Single by Bad Bunny

from the album Debí Tirar Más Fotos
- Language: Spanish
- English title: "The Club"
- Released: December 5, 2024
- Genre: House
- Length: 3:42
- Label: Rimas
- Songwriters: Benito Martínez; Marco Borrero; Scotty Dittrich;
- Producers: MAG; La Paciencia; Saox; Uv Killin Em; Scotty Dittrich; the Change; Julia Lewis; Mick Coogan; Aidan Cullen;

Bad Bunny singles chronology
| "Qué Pasaría..." (2024) | "El Clúb" (2024) | "Pitorro de Coco" (2024) |

Music video
- "El Clúb" on YouTube

= El Clúb =

"El Clúb" [sic] (stylized as "EL CLúB"; ) is a song by Puerto Rican rapper Bad Bunny.
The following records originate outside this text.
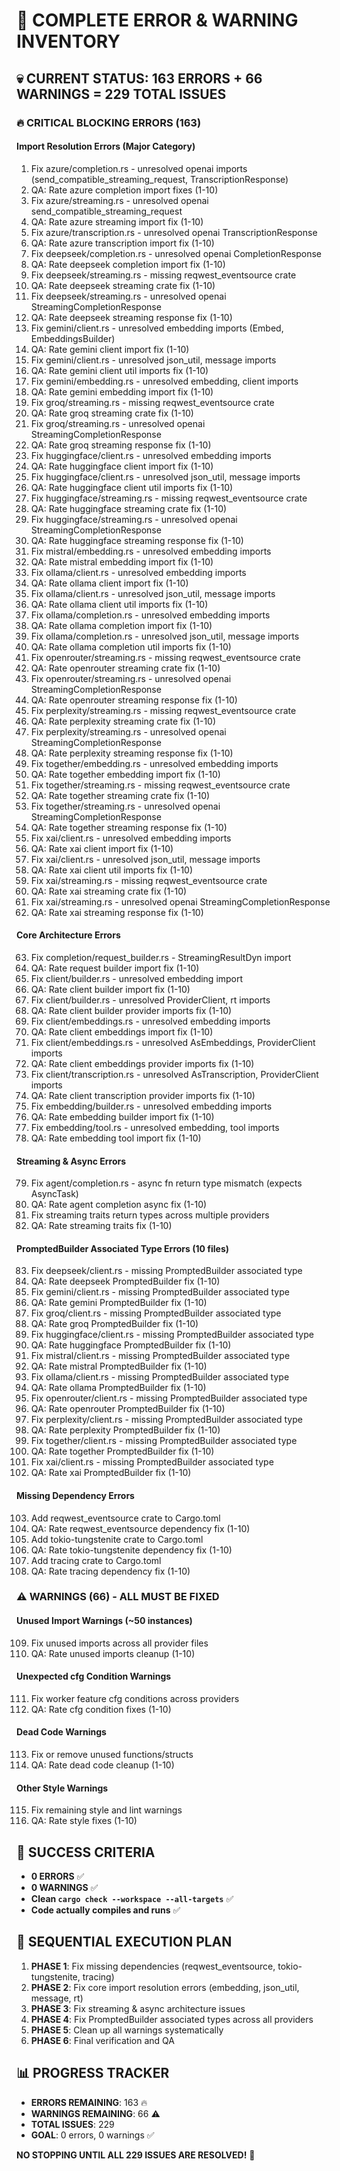 # 🚨 COMPLETE ERROR & WARNING INVENTORY

## 💀 CURRENT STATUS: 163 ERRORS + 66 WARNINGS = 229 TOTAL ISSUES

### 🔥 CRITICAL BLOCKING ERRORS (163)

#### Import Resolution Errors (Major Category)
1. Fix azure/completion.rs - unresolved openai imports (send_compatible_streaming_request, TranscriptionResponse)
2. QA: Rate azure completion import fixes (1-10)
3. Fix azure/streaming.rs - unresolved openai send_compatible_streaming_request
4. QA: Rate azure streaming import fix (1-10)
5. Fix azure/transcription.rs - unresolved openai TranscriptionResponse
6. QA: Rate azure transcription import fix (1-10)
7. Fix deepseek/completion.rs - unresolved openai CompletionResponse
8. QA: Rate deepseek completion import fix (1-10)
9. Fix deepseek/streaming.rs - missing reqwest_eventsource crate
10. QA: Rate deepseek streaming crate fix (1-10)
11. Fix deepseek/streaming.rs - unresolved openai StreamingCompletionResponse
12. QA: Rate deepseek streaming response fix (1-10)
13. Fix gemini/client.rs - unresolved embedding imports (Embed, EmbeddingsBuilder)
14. QA: Rate gemini client import fix (1-10)
15. Fix gemini/client.rs - unresolved json_util, message imports
16. QA: Rate gemini client util imports fix (1-10)
17. Fix gemini/embedding.rs - unresolved embedding, client imports
18. QA: Rate gemini embedding import fix (1-10)
19. Fix groq/streaming.rs - missing reqwest_eventsource crate
20. QA: Rate groq streaming crate fix (1-10)
21. Fix groq/streaming.rs - unresolved openai StreamingCompletionResponse
22. QA: Rate groq streaming response fix (1-10)
23. Fix huggingface/client.rs - unresolved embedding imports
24. QA: Rate huggingface client import fix (1-10)
25. Fix huggingface/client.rs - unresolved json_util, message imports
26. QA: Rate huggingface client util imports fix (1-10)
27. Fix huggingface/streaming.rs - missing reqwest_eventsource crate
28. QA: Rate huggingface streaming crate fix (1-10)
29. Fix huggingface/streaming.rs - unresolved openai StreamingCompletionResponse
30. QA: Rate huggingface streaming response fix (1-10)
31. Fix mistral/embedding.rs - unresolved embedding imports
32. QA: Rate mistral embedding import fix (1-10)
33. Fix ollama/client.rs - unresolved embedding imports
34. QA: Rate ollama client import fix (1-10)
35. Fix ollama/client.rs - unresolved json_util, message imports
36. QA: Rate ollama client util imports fix (1-10)
37. Fix ollama/completion.rs - unresolved embedding imports
38. QA: Rate ollama completion import fix (1-10)
39. Fix ollama/completion.rs - unresolved json_util, message imports
40. QA: Rate ollama completion util imports fix (1-10)
41. Fix openrouter/streaming.rs - missing reqwest_eventsource crate
42. QA: Rate openrouter streaming crate fix (1-10)
43. Fix openrouter/streaming.rs - unresolved openai StreamingCompletionResponse
44. QA: Rate openrouter streaming response fix (1-10)
45. Fix perplexity/streaming.rs - missing reqwest_eventsource crate
46. QA: Rate perplexity streaming crate fix (1-10)
47. Fix perplexity/streaming.rs - unresolved openai StreamingCompletionResponse
48. QA: Rate perplexity streaming response fix (1-10)
49. Fix together/embedding.rs - unresolved embedding imports
50. QA: Rate together embedding import fix (1-10)
51. Fix together/streaming.rs - missing reqwest_eventsource crate
52. QA: Rate together streaming crate fix (1-10)
53. Fix together/streaming.rs - unresolved openai StreamingCompletionResponse
54. QA: Rate together streaming response fix (1-10)
55. Fix xai/client.rs - unresolved embedding imports
56. QA: Rate xai client import fix (1-10)
57. Fix xai/client.rs - unresolved json_util, message imports
58. QA: Rate xai client util imports fix (1-10)
59. Fix xai/streaming.rs - missing reqwest_eventsource crate
60. QA: Rate xai streaming crate fix (1-10)
61. Fix xai/streaming.rs - unresolved openai StreamingCompletionResponse
62. QA: Rate xai streaming response fix (1-10)

#### Core Architecture Errors
63. Fix completion/request_builder.rs - StreamingResultDyn import
64. QA: Rate request builder import fix (1-10)
65. Fix client/builder.rs - unresolved embedding import
66. QA: Rate client builder import fix (1-10)
67. Fix client/builder.rs - unresolved ProviderClient, rt imports
68. QA: Rate client builder provider imports fix (1-10)
69. Fix client/embeddings.rs - unresolved embedding imports
70. QA: Rate client embeddings import fix (1-10)
71. Fix client/embeddings.rs - unresolved AsEmbeddings, ProviderClient imports
72. QA: Rate client embeddings provider imports fix (1-10)
73. Fix client/transcription.rs - unresolved AsTranscription, ProviderClient imports
74. QA: Rate client transcription provider imports fix (1-10)
75. Fix embedding/builder.rs - unresolved embedding imports
76. QA: Rate embedding builder import fix (1-10)
77. Fix embedding/tool.rs - unresolved embedding, tool imports
78. QA: Rate embedding tool import fix (1-10)

#### Streaming & Async Errors
79. Fix agent/completion.rs - async fn return type mismatch (expects AsyncTask)
80. QA: Rate agent completion async fix (1-10)
81. Fix streaming traits return types across multiple providers
82. QA: Rate streaming traits fix (1-10)

#### PromptedBuilder Associated Type Errors (10 files)
83. Fix deepseek/client.rs - missing PromptedBuilder associated type
84. QA: Rate deepseek PromptedBuilder fix (1-10)
85. Fix gemini/client.rs - missing PromptedBuilder associated type
86. QA: Rate gemini PromptedBuilder fix (1-10)
87. Fix groq/client.rs - missing PromptedBuilder associated type
88. QA: Rate groq PromptedBuilder fix (1-10)
89. Fix huggingface/client.rs - missing PromptedBuilder associated type
90. QA: Rate huggingface PromptedBuilder fix (1-10)
91. Fix mistral/client.rs - missing PromptedBuilder associated type
92. QA: Rate mistral PromptedBuilder fix (1-10)
93. Fix ollama/client.rs - missing PromptedBuilder associated type
94. QA: Rate ollama PromptedBuilder fix (1-10)
95. Fix openrouter/client.rs - missing PromptedBuilder associated type
96. QA: Rate openrouter PromptedBuilder fix (1-10)
97. Fix perplexity/client.rs - missing PromptedBuilder associated type
98. QA: Rate perplexity PromptedBuilder fix (1-10)
99. Fix together/client.rs - missing PromptedBuilder associated type
100. QA: Rate together PromptedBuilder fix (1-10)
101. Fix xai/client.rs - missing PromptedBuilder associated type
102. QA: Rate xai PromptedBuilder fix (1-10)

#### Missing Dependency Errors
103. Add reqwest_eventsource crate to Cargo.toml
104. QA: Rate reqwest_eventsource dependency fix (1-10)
105. Add tokio-tungstenite crate to Cargo.toml
106. QA: Rate tokio-tungstenite dependency fix (1-10)
107. Add tracing crate to Cargo.toml
108. QA: Rate tracing dependency fix (1-10)

### ⚠️ WARNINGS (66) - ALL MUST BE FIXED

#### Unused Import Warnings (~50 instances)
109. Fix unused imports across all provider files
110. QA: Rate unused imports cleanup (1-10)

#### Unexpected cfg Condition Warnings
111. Fix worker feature cfg conditions across providers
112. QA: Rate cfg condition fixes (1-10)

#### Dead Code Warnings
113. Fix or remove unused functions/structs
114. QA: Rate dead code cleanup (1-10)

#### Other Style Warnings
115. Fix remaining style and lint warnings
116. QA: Rate style fixes (1-10)

## 🎯 SUCCESS CRITERIA
- **0 ERRORS** ✅
- **0 WARNINGS** ✅  
- **Clean `cargo check --workspace --all-targets`** ✅
- **Code actually compiles and runs** ✅

## 🚀 SEQUENTIAL EXECUTION PLAN
1. **PHASE 1**: Fix missing dependencies (reqwest_eventsource, tokio-tungstenite, tracing)
2. **PHASE 2**: Fix core import resolution errors (embedding, json_util, message, rt)
3. **PHASE 3**: Fix streaming & async architecture issues
4. **PHASE 4**: Fix PromptedBuilder associated types across all providers
5. **PHASE 5**: Clean up all warnings systematically
6. **PHASE 6**: Final verification and QA

## 📊 PROGRESS TRACKER
- **ERRORS REMAINING**: 163 🔥
- **WARNINGS REMAINING**: 66 ⚠️
- **TOTAL ISSUES**: 229 
- **GOAL**: 0 errors, 0 warnings ✅

**NO STOPPING UNTIL ALL 229 ISSUES ARE RESOLVED!** 🎯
It was released on December 5, 2024, through Rimas Entertainment, as the lead single from his sixth solo studio album, Debí Tirar Más Fotos (2025).

==Music and lyrics==
"El Clúb" is a house track with a fusion of electronic music and plena. It is an "ethereal" track that fuses "pulse-quickening house beats" with a "nostalgic" feel. Lyrically, the song encapsulates "the longing for a life chapter that still holds a special place in memory."

==Music video==
An official music video was released alongside the single on December 5, 2024. Directed by Stillz, the video opens with Bad Bunny in a fur coat entering a packed club where he joins a crowd of beautiful women. After he returns home, a montage of AI-generated images and other “memories” flash across the screen as Bunny wonders, “What could my ex be doing?" The video then fast-forwards to the artist walking away from a house on fire with a box of belongings and finding a spot to bury the memories, placing a Puerto Rican flag on the spot. The video ends with Bad Bunny heading to the 15th floor of a building and the words "DTmF" and "2025", teasing the release of his album.

==Charts==

===Weekly charts===

Weekly chart performance for "El Clúb"
| Chart (2024–2026) | Peak position |
|---|---|
| Argentina Hot 100 (Billboard) | 21 |
| Bolivia (Billboard) | 4 |
| Canada Hot 100 (Billboard) | 89 |
| Central America + Caribbean (FONOTICA) | 13 |
| Chile (Billboard) | 9 |
| Colombia (Billboard) | 10 |
| Costa Rica (FONOTICA) | 9 |
| Ecuador (Billboard) | 4 |
| France (SNEP) | 100 |
| Global 200 (Billboard) | 15 |
| Greece International (IFPI) | 69 |
| Honduras (Monitor Latino) | 12 |
| Italy (FIMI) | 68 |
| Latin America (Monitor Latino) | 15 |
| Mexico (Billboard) | 18 |
| New Zealand Hot Singles (RMNZ) | 40 |
| Panama (PRODUCE) | 43 |
| Peru (Billboard) | 9 |
| Portugal (AFP) | 16 |
| Puerto Rico (Monitor Latino) | 4 |
| Spain (PROMUSICAE) | 3 |
| US Billboard Hot 100 | 27 |
| US Hot Latin Songs (Billboard) | 2 |
| US Hot Latin Rhythm Songs (Billboard) | 9 |
| US Latin Airplay (Billboard) | 2 |

===Year-end charts===

Year-end chart performance for "El Clúb"
| Chart (2025) | Position |
|---|---|
| US Hot Latin Songs (Billboard) | 17 |

==Certifications==

Certifications for "El Clúb"
| Region | Certification | Certified units/sales |
| Portugal (AFP) | Gold | 12,000^{‡} |
| Spain (Promusicae) | Platinum | 60,000^{‡} |
^{‡} Sales+streaming figures based on certification alone.